Gerard Sasges
Research interests: Modern Vietnam, Technology, Development, Environment, Colonialism, Capitalism, Socialism
Sodexo and the necessary utopia: capitalist sustainability, planetary management, and the future of the world
Imagine a world where all your food was nutritious, sustainably produced, ethically sourced, prepared to the highest standards of hygiene, and reflective of local cultures and tastes. Then imagine working with a gender- and ethnic-diverse group of colleagues, in spaces that were clean and perfectly maintained, that fostered creativity and productivity, encouraged meaningful interactions with others, and empowered you to be your best. Now what if the price for this more sustainable, equitable world was allowing some of the most basic conditions of your existence – what you ate and how you worked – to be determined by a single company?
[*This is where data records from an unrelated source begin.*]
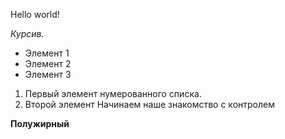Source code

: Hello world!

*Курсив.*

* Элемент 1
* Элемент 2
* Элемент 3
1. Первый элемент нумерованного списка.
2. Второй элемент
Начинаем наше знакомство с контролем 

**Полужирный**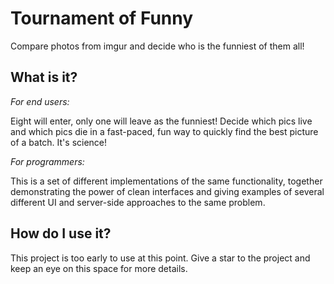 Tournament of Funny
===================

Compare photos from imgur and decide who is the funniest of them all!

## What is it?

*For end users:*

Eight will enter, only one will leave as the funniest!  Decide which pics live and which pics die in a fast-paced, fun way to quickly find the best picture of a batch.  It's science!

*For programmers:*

This is a set of different implementations of the same functionality, together demonstrating the power of clean interfaces and giving examples of several different UI and server-side approaches to the same problem.

## How do I use it?

This project is too early to use at this point.  Give a star to the project and keep an eye on this space for more details.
These are the sorts of worlds that the French-based multinational Sodexo seeks to create, and since its foundation in 1966 these worlds have increased steadily in extent and number. From its origins supplying institutional cafeterias it has grown to manage entire facilities, providing a complete range of services from cleaning and maintenance to concierge and security. As of 2020, it is a world leader in its market sectors, operating in 67 countries and serving more than 100 million consumers daily. With over 470,000 employees, it is the largest French-based private employer and one of the top 20 largest employers globally. And unlike other large employers like Walmart or China Post, its reach is truly global. Its consumers include English prison inmates and students at elite American universities, French toddlers and Canadian retirees, Shanghai steel workers and Bangalore programmers. It sells burgers at the Superbowl and pigeonneau aux anchois at the Michelin-starred Pré Catelan. And it is a leader in corporate environmental sustainability, gender equity, and diversity, with the capacity to effect enormous change in what we eat, how we work and live, and what the future of the planet will look like.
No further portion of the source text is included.